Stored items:
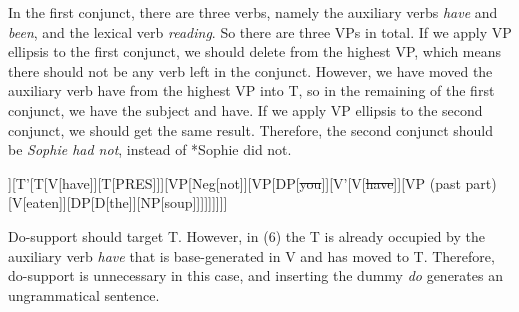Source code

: \documentclass[a4paper,12pt]{article}
\begin{document}
\begin{enumerate}
\begin{enumerate}[label=(\roman*)]
      In the first conjunct, there are three verbs, namely the auxiliary verbs \textit{have} and \textit{been}, and the lexical verb \textit{reading}. So there are three VPs in total. If we apply VP ellipsis to the first conjunct, we should delete from the highest VP, which means there should not be any verb left in the conjunct. However, we have moved the auxiliary verb have from the highest VP into T, so in the remaining of the first conjunct, we have the subject and have. If we apply VP ellipsis to the second conjunct, we should get the same result. Therefore, the second conjunct should be \textit{Sophie had not}, instead of *Sophie did not.

\begin{forest}
				[TP, for tree={parent anchor=south, child anchor=north, align=center, base=bottom}
    	        [DP[you]][T'[T[V[have]][T[PRES]]][VP[Neg[not]][VP[DP[\st{you}]][V'[V[\st{have}]][VP (past part)[V[eaten]][DP[D[the]][NP[soup]]]]]]]]]
            \end{forest}

            Do-support should target T. However, in (6) the T is already occupied by the auxiliary verb \textit{have} that is base-generated in V and has moved to T. Therefore, do-support is unnecessary in this case, and inserting the dummy \textit{do} generates an ungrammatical sentence.

        \end{enumerate}

\end{enumerate}
\end{document}

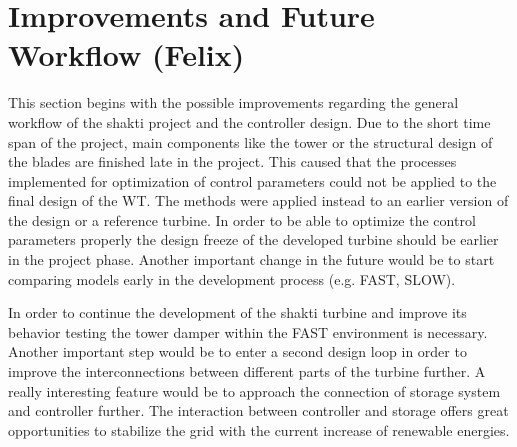 \section{Improvements and Future Workflow (Felix)}
This section begins with the possible improvements regarding the general workflow of the \gls{shakti} project and the controller design.
Due to the short time span of the project, main components like the tower or the structural design of the blades are finished late in the project.
This caused that the processes implemented for optimization of control parameters could not be applied to the final design of the \gls{WT}.
The methods were applied instead to an earlier version of the design or a reference turbine.
In order to be able to optimize the control parameters properly the design freeze of the developed turbine should be earlier in the project phase.
Another important change in the future would be to start comparing models early in the development process (e.g. FAST, SLOW).

In order to continue the development of the \gls{shakti} turbine and improve its behavior testing the tower damper within the FAST environment is necessary.
Another important step would be to enter a second design loop in order to improve the interconnections between different parts of the turbine further.
A really interesting feature would be to approach the connection of storage system and controller further.
The interaction between controller and storage offers great opportunities to stabilize the grid with the current increase of renewable energies.
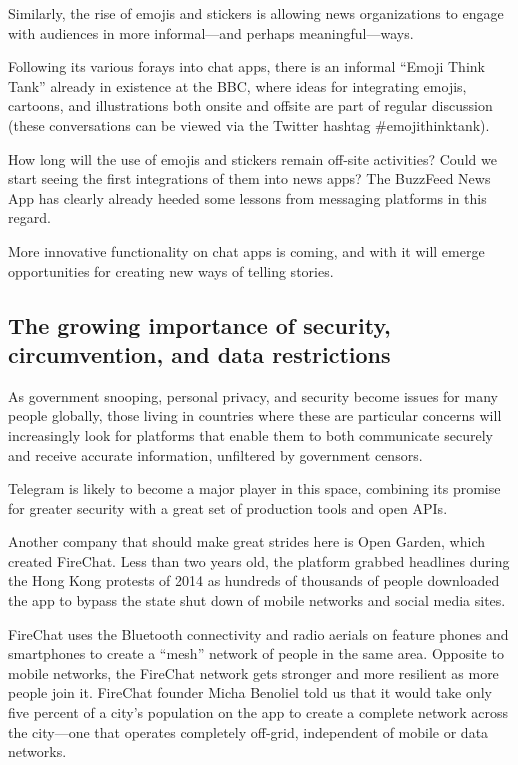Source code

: \documentclass[notoc, symmetric, nobib, nols]{towcenter-guideto-book}
\begin{document}
Similarly, the rise of emojis and stickers is allowing news organizations to engage with audiences in more informal---and perhaps meaningful---ways. 

Following its various forays into chat apps, there is an informal ``Emoji Think Tank'' already in existence at the BBC, where ideas for integrating emojis, cartoons, and illustrations both onsite and offsite are part of regular discussion (these conversations can be viewed via the Twitter hashtag \#emojithinktank).

How long will the use of emojis and stickers remain off-site activities? Could we start seeing the first integrations of them into news apps? The BuzzFeed News App has clearly already heeded some lessons from messaging platforms in this regard.

More innovative functionality on chat apps is coming, and with it will emerge opportunities for creating new ways of telling stories.

\subsection{The growing importance of security, circumvention, and data restrictions}
As government snooping, personal privacy, and security become issues for many people globally, those living in countries where these are particular concerns will increasingly look for platforms that enable them to both communicate securely and receive accurate information, unfiltered by government censors. 

Telegram is likely to become a major player in this space, combining its promise for greater security with a great set of production tools and open APIs. 

Another company that should make great strides here is Open Garden, which created FireChat. Less than two years old, the platform grabbed headlines during the Hong Kong protests of 2014 as hundreds of thousands of people downloaded the app to bypass the state shut down of mobile networks and social media sites. 

FireChat uses the Bluetooth connectivity and radio aerials on feature phones and smartphones to create a ``mesh'' network of people in the same area. Opposite to mobile networks, the FireChat network gets stronger and more resilient as more people join it. FireChat founder Micha Benoliel told us that it would take only five percent of a city's population on the app to create a complete network across the city---one that operates completely off-grid, independent of mobile or data networks. 
\end{document}
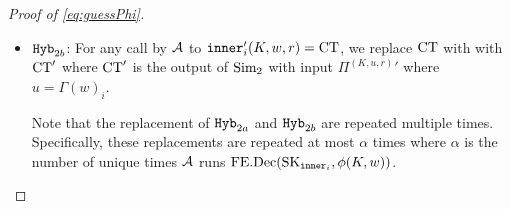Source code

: \begin{proof}[Proof of \cref{eq:guessPhi}]
\begin{itemize}
		\item $\texttt{Hyb}_{2b}$: For any call by $\mathcal{A}$ to $\texttt{inner}_i'(K, w, r) = \text{CT}$, we replace $\text{CT}$ with
		with $\text{CT}'$ where $\text{CT}'$ is the output of $\text{Sim}_2$ with input ${\Pi^{(K, u, r)}}'$ where $u = \Gamma(w)_i$.

		Note that the replacement of $\texttt{Hyb}_{2a}$ and $\texttt{Hyb}_{2b}$ are repeated multiple times.
		Specifically, these replacements are repeated at most $\alpha$ times where $\alpha$ is the number
		of unique times $\mathcal{A}$ runs $\text{FE.Dec}(\text{SK}_{\texttt{inner}_i}, \phi(K, w))$.




\end{itemize}
\end{proof}
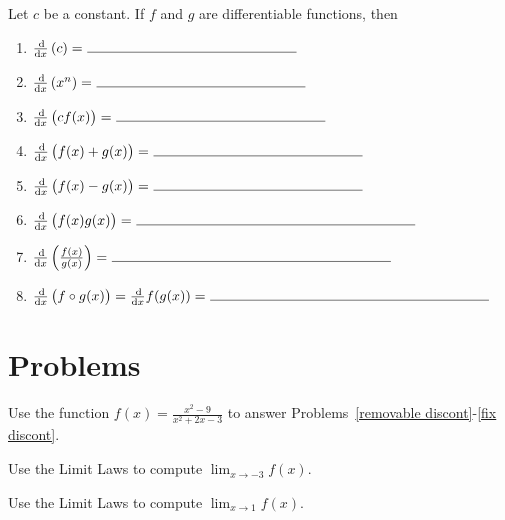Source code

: \documentclass[12pt]{amsart}
\begin{document}
\begin{thm}
  Let \(c\) be a constant.
  If \(f\) and \(g\) are differentiable functions, then
  \begin{enumerate}
  \item
    \(\frac{\dif}{\dif x}\left(c\right) =\ \line(1,0){150}\)
    \vspace{.25in}
  \item
    \(\frac{\dif}{\dif x}\left(x^n\right) =\ \line(1,0){150}\)
    \vspace{.25in}
  \item
    \(\frac{\dif}{\dif x}\left(cf(x)\right) =\ \line(1,0){150}\)
    \vspace{.25in}
  \item
    \(\frac{\dif}{\dif x}\left(f(x) + g(x)\right) =\ \line(1,0){150}\)
    \vspace{.25in}
  \item
    \(\frac{\dif}{\dif x}\left(f(x) - g(x)\right) =\ \line(1,0){150}\)
    \vspace{.25in}
  \item
    \(\frac{\dif}{\dif x}\left(f(x)g(x)\right) =\ \line(1,0){200}\)
    \vspace{.25in}
  \item
    \(\frac{\dif}{\dif x}\left(\frac{f(x)}{g(x)}\right) =\ \line(1,0){200}\)
    \vspace{.25in}
  \item
    \(\frac{\dif}{\dif x}\left(f \circ g (x)\right) = \frac{\dif}{\dif x} f(g(x)) =\ \line(1,0){200}\)
  \end{enumerate}
\end{thm}

\section*{Problems}
\noindent
Use the function \(\displaystyle{f(x) = \frac{x^2 - 9}{x^2 + 2x - 3}}\) to answer Problems~\ref{removable discont}-\ref{fix discont}.

\begin{thm}[5 Points]\label{removable discont}
  Use the Limit Laws to compute \(\lim_{x \to -3} f(x)\).
\end{thm}

\vspace{2in}

\begin{thm}[5 Points]\label{infinite limit}
  Use the Limit Laws to compute \(\lim_{x \to 1} f(x)\).
\end{thm}
\end{document}
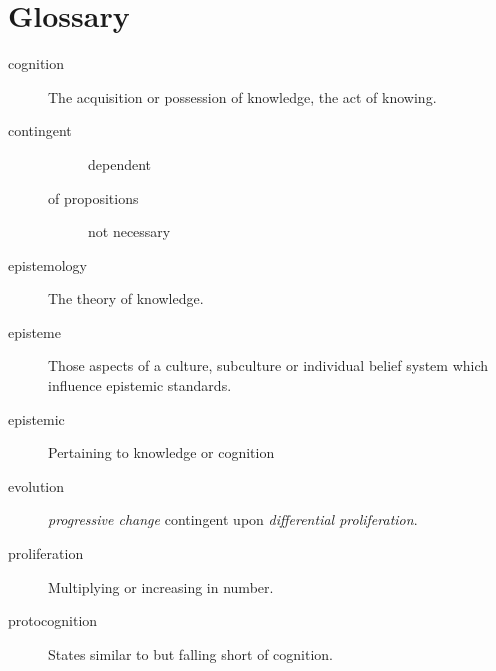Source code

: \chapter{Glossary}\label{Glossary}


\begin{description}
\item[cognition]
  The acquisition or possession of knowledge, the act of knowing.
\item[contingent]
  \begin{description}
  \item[] dependent
  \item[of propositions] not necessary
    \end{description}
\item[epistemology]
  The theory of knowledge.  
\item[episteme]
  Those aspects of a culture, subculture or individual belief system which influence epistemic standards.
\item[epistemic]
  Pertaining to knowledge or cognition

\item[evolution]
  \emph{progressive change} contingent upon \emph{differential proliferation}.
\item[proliferation]
  Multiplying or increasing in number.
\item[protocognition]
    States similar to but falling short of cognition.
\end{description}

## DESCRIPTION OF THE TASK
An exact copy of the records above is wanted, with the pictures omitted.

## WRITTEN RESPONSE
Source code

: \documentclass[a4paper,12pt]{article}
\begin{document}
\begin{enumerate}
\begin{enumerate}[label=(\roman*)]
      In the first conjunct, there are three verbs, namely the auxiliary verbs \textit{have} and \textit{been}, and the lexical verb \textit{reading}. So there are three VPs in total. If we apply VP ellipsis to the first conjunct, we should delete from the highest VP, which means there should not be any verb left in the conjunct. However, we have moved the auxiliary verb have from the highest VP into T, so in the remaining of the first conjunct, we have the subject and have. If we apply VP ellipsis to the second conjunct, we should get the same result. Therefore, the second conjunct should be \textit{Sophie had not}, instead of *Sophie did not.

\begin{forest}
				[TP, for tree={parent anchor=south, child anchor=north, align=center, base=bottom}
    	        [DP[you]][T'[T[V[have]][T[PRES]]][VP[Neg[not]][VP[DP[\st{you}]][V'[V[\st{have}]][VP (past part)[V[eaten]][DP[D[the]][NP[soup]]]]]]]]]
            \end{forest}

            Do-support should target T. However, in (6) the T is already occupied by the auxiliary verb \textit{have} that is base-generated in V and has moved to T. Therefore, do-support is unnecessary in this case, and inserting the dummy \textit{do} generates an ungrammatical sentence.

        \end{enumerate}

\end{enumerate}
\end{document}

 \section{Improvements and Future Workflow (Felix)}
This section begins with the possible improvements regarding the general workflow of the \gls{shakti} project and the controller design.
Due to the short time span of the project, main components like the tower or the structural design of the blades are finished late in the project.
This caused that the processes implemented for optimization of control parameters could not be applied to the final design of the \gls{WT}.
The methods were applied instead to an earlier version of the design or a reference turbine.
In order to be able to optimize the control parameters properly the design freeze of the developed turbine should be earlier in the project phase.
Another important change in the future would be to start comparing models early in the development process (e.g. FAST, SLOW).

In order to continue the development of the \gls{shakti} turbine and improve its behavior testing the tower damper within the FAST environment is necessary.
Another important step would be to enter a second design loop in order to improve the interconnections between different parts of the turbine further.
A really interesting feature would be to approach the connection of storage system and controller further.
The interaction between controller and storage offers great opportunities to stabilize the grid with the current increase of renewable energies.
Source code

: \documentclass[notoc, symmetric, nobib, nols]{towcenter-guideto-book}
\begin{document}
Similarly, the rise of emojis and stickers is allowing news organizations to engage with audiences in more informal---and perhaps meaningful---ways. 

Following its various forays into chat apps, there is an informal ``Emoji Think Tank'' already in existence at the BBC, where ideas for integrating emojis, cartoons, and illustrations both onsite and offsite are part of regular discussion (these conversations can be viewed via the Twitter hashtag \#emojithinktank).

How long will the use of emojis and stickers remain off-site activities? Could we start seeing the first integrations of them into news apps? The BuzzFeed News App has clearly already heeded some lessons from messaging platforms in this regard.

More innovative functionality on chat apps is coming, and with it will emerge opportunities for creating new ways of telling stories.

\subsection{The growing importance of security, circumvention, and data restrictions}
As government snooping, personal privacy, and security become issues for many people globally, those living in countries where these are particular concerns will increasingly look for platforms that enable them to both communicate securely and receive accurate information, unfiltered by government censors. 

Telegram is likely to become a major player in this space, combining its promise for greater security with a great set of production tools and open APIs. 

Another company that should make great strides here is Open Garden, which created FireChat. Less than two years old, the platform grabbed headlines during the Hong Kong protests of 2014 as hundreds of thousands of people downloaded the app to bypass the state shut down of mobile networks and social media sites. 

FireChat uses the Bluetooth connectivity and radio aerials on feature phones and smartphones to create a ``mesh'' network of people in the same area. Opposite to mobile networks, the FireChat network gets stronger and more resilient as more people join it. FireChat founder Micha Benoliel told us that it would take only five percent of a city's population on the app to create a complete network across the city---one that operates completely off-grid, independent of mobile or data networks. 
\end{document}
Source code

: \begin{proof}[Proof of \cref{eq:guessPhi}]
\begin{itemize}
		\item $\texttt{Hyb}_{2b}$: For any call by $\mathcal{A}$ to $\texttt{inner}_i'(K, w, r) = \text{CT}$, we replace $\text{CT}$ with
		with $\text{CT}'$ where $\text{CT}'$ is the output of $\text{Sim}_2$ with input ${\Pi^{(K, u, r)}}'$ where $u = \Gamma(w)_i$.

		Note that the replacement of $\texttt{Hyb}_{2a}$ and $\texttt{Hyb}_{2b}$ are repeated multiple times.
		Specifically, these replacements are repeated at most $\alpha$ times where $\alpha$ is the number
		of unique times $\mathcal{A}$ runs $\text{FE.Dec}(\text{SK}_{\texttt{inner}_i}, \phi(K, w))$.




\end{itemize}
\end{proof}
Source code

: \documentclass[12pt]{amsart}
\begin{document}
\begin{thm}
  Let \(c\) be a constant.
  If \(f\) and \(g\) are differentiable functions, then
  \begin{enumerate}
  \item
    \(\frac{\dif}{\dif x}\left(c\right) =\ \line(1,0){150}\)
    \vspace{.25in}
  \item
    \(\frac{\dif}{\dif x}\left(x^n\right) =\ \line(1,0){150}\)
    \vspace{.25in}
  \item
    \(\frac{\dif}{\dif x}\left(cf(x)\right) =\ \line(1,0){150}\)
    \vspace{.25in}
  \item
    \(\frac{\dif}{\dif x}\left(f(x) + g(x)\right) =\ \line(1,0){150}\)
    \vspace{.25in}
  \item
    \(\frac{\dif}{\dif x}\left(f(x) - g(x)\right) =\ \line(1,0){150}\)
    \vspace{.25in}
  \item
    \(\frac{\dif}{\dif x}\left(f(x)g(x)\right) =\ \line(1,0){200}\)
    \vspace{.25in}
  \item
    \(\frac{\dif}{\dif x}\left(\frac{f(x)}{g(x)}\right) =\ \line(1,0){200}\)
    \vspace{.25in}
  \item
    \(\frac{\dif}{\dif x}\left(f \circ g (x)\right) = \frac{\dif}{\dif x} f(g(x)) =\ \line(1,0){200}\)
  \end{enumerate}
\end{thm}

\section*{Problems}
\noindent
Use the function \(\displaystyle{f(x) = \frac{x^2 - 9}{x^2 + 2x - 3}}\) to answer Problems~\ref{removable discont}-\ref{fix discont}.

\begin{thm}[5 Points]\label{removable discont}
  Use the Limit Laws to compute \(\lim_{x \to -3} f(x)\).
\end{thm}

\vspace{2in}

\begin{thm}[5 Points]\label{infinite limit}
  Use the Limit Laws to compute \(\lim_{x \to 1} f(x)\).
\end{thm}
\end{document}
Source code

: \chapter{Glossary}\label{Glossary}


\begin{description}
\item[cognition]
  The acquisition or possession of knowledge, the act of knowing.
\item[contingent]
  \begin{description}
  \item[] dependent
  \item[of propositions] not necessary
    \end{description}
\item[epistemology]
  The theory of knowledge.  
\item[episteme]
  Those aspects of a culture, subculture or individual belief system which influence epistemic standards.
\item[epistemic]
  Pertaining to knowledge or cognition

\item[evolution]
  \emph{progressive change} contingent upon \emph{differential proliferation}.
\item[proliferation]
  Multiplying or increasing in number.
\item[protocognition]
    States similar to but falling short of cognition.
\end{description}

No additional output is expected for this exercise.